The different versions of this legend, which have been elaborately
analyzed by comparative mythologists, leave no doubt that Urvasi is
one of the dawn-nymphs or bright fleecy clouds of early morning, which
vanish as the splendour of the sun is unveiled. We saw, in the
preceding paper, that the ancient Aryans regarded the sky as a sea or
great lake, and that the clouds were explained variously as Phaiakian
ships with bird-like beaks sailing over this lake, or as bright birds
of divers shapes and hues. The light fleecy cirrhi were regarded as
mermaids, or as swans, or as maidens with swan's plumage.
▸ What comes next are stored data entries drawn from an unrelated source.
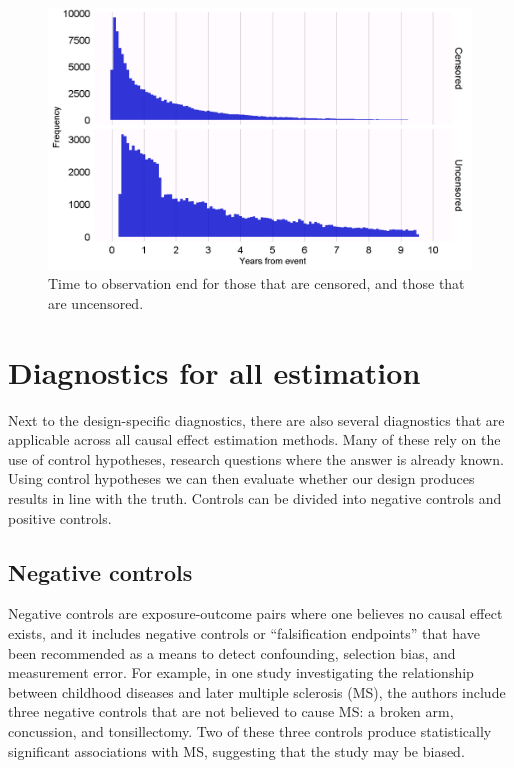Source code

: \documentclass[11pt]{book}
\theoremstyle{definition}
\theoremstyle{definition}
\theoremstyle{definition}
\theoremstyle{remark}
\begin{document}
\begin{figure}

{\centering \includegraphics[width=1\linewidth]{images/MethodValidity/timeToObsEnd} 

}

\caption{Time to observation end for those that are censored, and those that are uncensored.}\label{fig:timeToObsEnd}
\end{figure}

\hypertarget{diagnostics-for-all-estimation}{%
\section{Diagnostics for all estimation}\label{diagnostics-for-all-estimation}}

Next to the design-specific diagnostics, there are also several diagnostics that are applicable across all causal effect estimation methods. Many of these rely on the use of control hypotheses, research questions where the answer is already known. Using control hypotheses we can then evaluate whether our design produces results in line with the truth. Controls can be divided into negative controls and positive controls.

\hypertarget{NegativeControls}{%
\subsection{Negative controls}\label{NegativeControls}}

Negative controls are exposure-outcome pairs where one believes no causal effect exists, and it includes negative controls or ``falsification endpoints'' \citep{prased_2013} that have been recommended as a means to detect confounding, \citep{lipsitch_2010} selection bias, and measurement error. \citep{arnold_2016} For example, in one study \citep{zaadstra_2008} investigating the relationship between childhood diseases and later multiple sclerosis (MS), the authors include three negative controls that are not believed to cause MS: a broken arm, concussion, and tonsillectomy. Two of these three controls produce statistically significant associations with MS, suggesting that the study may be biased.
\end{document}
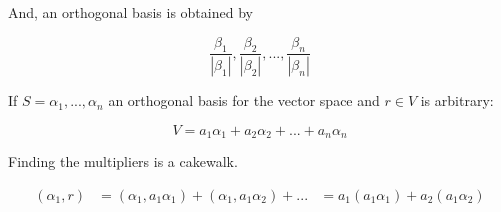 \begin{enumerate}
  And, an orthogonal basis is obtained by

  \begin{equation}
    {\frac{\beta_1}{|\beta_1|}, \frac{\beta_2}{|\beta_2|}, ..., \frac{\beta_n}{|\beta_n|}}  
  \end{equation}

  If $S = {\alpha_1, ..., \alpha_n}$ an orthogonal basis for the vector space and $r \in V$ is arbitrary:

  \begin{equation}
    V = a_1\alpha_1 + a_2\alpha_2 + ... + a_n\alpha_n
  \end{equation}

  Finding the multipliers is a cakewalk.

  \begin{align*}
    (\alpha_1, r) &= (\alpha_1, a_1\alpha_1) + (\alpha_1, a_1\alpha_2) + ...
                  &= a_1(a_1\alpha_1) + a_2(a_1\alpha_2)
  \end{align*}

 \end{enumerate}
In Sanskrit
they are called Apsaras, or "those who move in the water," and the
Elves and Maras of Teutonic mythology have the same significance.
Urvasi appears in one legend as a bird; and a South German prescription
for getting rid of the Mara asserts that if she be wrapped up in the
bedclothes and firmly held, a white dove will forthwith fly from the
room, leaving the bedclothes empty.23
In the story of Melusina the cloud-maiden appears as a kind of
mermaid, but in other respects the legend resembles that of Urvasi.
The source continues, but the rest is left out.